- Provided data -
+ + + + + + +

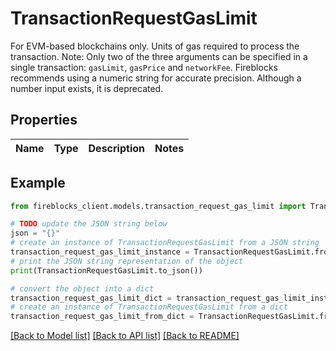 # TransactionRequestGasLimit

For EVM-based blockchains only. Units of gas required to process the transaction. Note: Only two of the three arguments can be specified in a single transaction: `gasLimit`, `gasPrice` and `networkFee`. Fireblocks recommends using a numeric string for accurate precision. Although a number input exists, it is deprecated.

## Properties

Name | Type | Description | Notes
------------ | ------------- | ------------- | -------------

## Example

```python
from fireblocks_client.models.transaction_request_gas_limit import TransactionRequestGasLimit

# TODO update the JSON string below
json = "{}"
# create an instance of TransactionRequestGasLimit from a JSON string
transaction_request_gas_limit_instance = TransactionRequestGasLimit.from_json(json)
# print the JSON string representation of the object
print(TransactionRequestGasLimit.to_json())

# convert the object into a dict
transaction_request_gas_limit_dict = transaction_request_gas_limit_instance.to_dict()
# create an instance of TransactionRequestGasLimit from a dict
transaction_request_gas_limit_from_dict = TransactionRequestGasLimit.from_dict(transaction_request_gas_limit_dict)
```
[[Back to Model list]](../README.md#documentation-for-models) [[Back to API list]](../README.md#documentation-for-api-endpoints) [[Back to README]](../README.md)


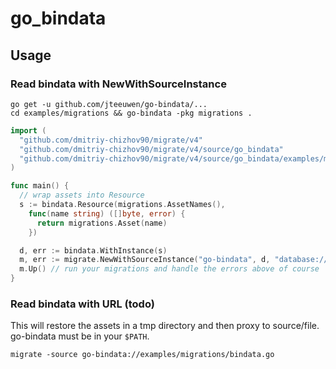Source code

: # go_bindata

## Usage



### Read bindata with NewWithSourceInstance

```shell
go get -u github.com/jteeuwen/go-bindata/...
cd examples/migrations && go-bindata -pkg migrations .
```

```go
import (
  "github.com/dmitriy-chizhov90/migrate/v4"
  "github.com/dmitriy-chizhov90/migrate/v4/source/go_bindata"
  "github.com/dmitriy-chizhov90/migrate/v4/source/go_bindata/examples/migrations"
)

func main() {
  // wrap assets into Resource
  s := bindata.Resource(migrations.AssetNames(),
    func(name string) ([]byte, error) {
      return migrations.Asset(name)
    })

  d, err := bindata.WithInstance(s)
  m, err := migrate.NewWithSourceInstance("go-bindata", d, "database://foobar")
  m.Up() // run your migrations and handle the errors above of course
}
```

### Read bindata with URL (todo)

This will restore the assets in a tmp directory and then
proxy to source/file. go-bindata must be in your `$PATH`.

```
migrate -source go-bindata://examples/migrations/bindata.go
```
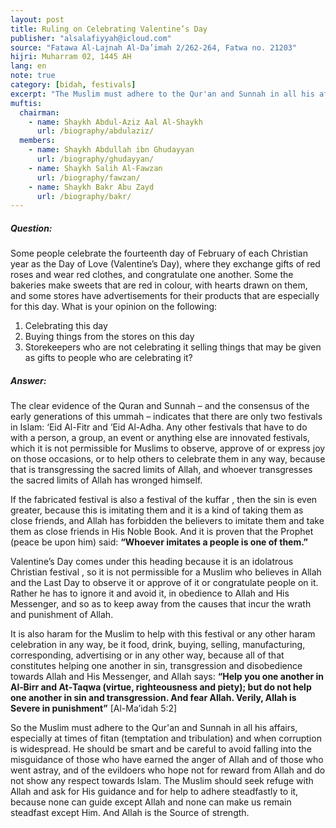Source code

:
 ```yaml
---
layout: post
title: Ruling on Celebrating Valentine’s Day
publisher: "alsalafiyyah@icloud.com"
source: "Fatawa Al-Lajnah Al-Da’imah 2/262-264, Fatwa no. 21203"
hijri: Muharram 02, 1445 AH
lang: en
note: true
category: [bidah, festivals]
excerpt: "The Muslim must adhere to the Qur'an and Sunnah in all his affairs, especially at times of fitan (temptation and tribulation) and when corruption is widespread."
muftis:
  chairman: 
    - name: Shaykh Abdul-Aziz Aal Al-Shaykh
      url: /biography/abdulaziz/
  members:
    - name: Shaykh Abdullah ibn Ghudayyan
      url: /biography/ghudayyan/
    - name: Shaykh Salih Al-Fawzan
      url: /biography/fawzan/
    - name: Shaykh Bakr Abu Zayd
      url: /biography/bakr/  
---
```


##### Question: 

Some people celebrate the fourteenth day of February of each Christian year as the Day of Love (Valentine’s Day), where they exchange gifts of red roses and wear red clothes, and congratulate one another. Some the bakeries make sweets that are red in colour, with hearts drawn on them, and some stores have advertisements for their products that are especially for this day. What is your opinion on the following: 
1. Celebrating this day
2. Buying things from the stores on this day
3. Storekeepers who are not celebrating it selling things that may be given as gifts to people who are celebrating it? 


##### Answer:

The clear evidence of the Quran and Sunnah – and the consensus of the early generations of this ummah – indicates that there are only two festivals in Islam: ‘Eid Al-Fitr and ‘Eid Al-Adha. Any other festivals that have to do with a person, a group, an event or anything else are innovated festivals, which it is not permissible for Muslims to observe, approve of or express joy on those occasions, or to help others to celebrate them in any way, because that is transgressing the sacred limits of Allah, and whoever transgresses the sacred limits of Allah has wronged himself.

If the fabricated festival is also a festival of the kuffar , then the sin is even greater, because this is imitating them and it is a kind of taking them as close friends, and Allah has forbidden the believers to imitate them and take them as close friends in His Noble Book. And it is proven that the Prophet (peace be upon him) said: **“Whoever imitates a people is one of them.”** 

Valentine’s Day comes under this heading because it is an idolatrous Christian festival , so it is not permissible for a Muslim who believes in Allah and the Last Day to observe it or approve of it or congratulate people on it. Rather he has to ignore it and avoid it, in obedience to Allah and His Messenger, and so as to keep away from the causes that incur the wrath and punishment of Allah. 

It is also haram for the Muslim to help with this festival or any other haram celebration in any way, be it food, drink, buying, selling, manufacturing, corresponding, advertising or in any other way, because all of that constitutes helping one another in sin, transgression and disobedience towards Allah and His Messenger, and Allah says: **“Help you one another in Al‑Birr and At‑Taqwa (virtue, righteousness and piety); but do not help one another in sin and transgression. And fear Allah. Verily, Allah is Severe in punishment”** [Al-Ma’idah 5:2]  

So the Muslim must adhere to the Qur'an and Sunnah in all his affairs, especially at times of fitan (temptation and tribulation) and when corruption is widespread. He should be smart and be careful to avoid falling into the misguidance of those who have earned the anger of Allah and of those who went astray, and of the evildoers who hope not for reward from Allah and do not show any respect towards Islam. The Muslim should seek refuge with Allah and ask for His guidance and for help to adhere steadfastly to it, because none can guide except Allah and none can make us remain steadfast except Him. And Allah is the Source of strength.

+ + + + + + +

Copy from the entries only those lines that hold the word "NewWithSourceInstance".

- Expected answer -
### Read bindata with NewWithSourceInstance
  m, err := migrate.NewWithSourceInstance("go-bindata", d, "database://foobar")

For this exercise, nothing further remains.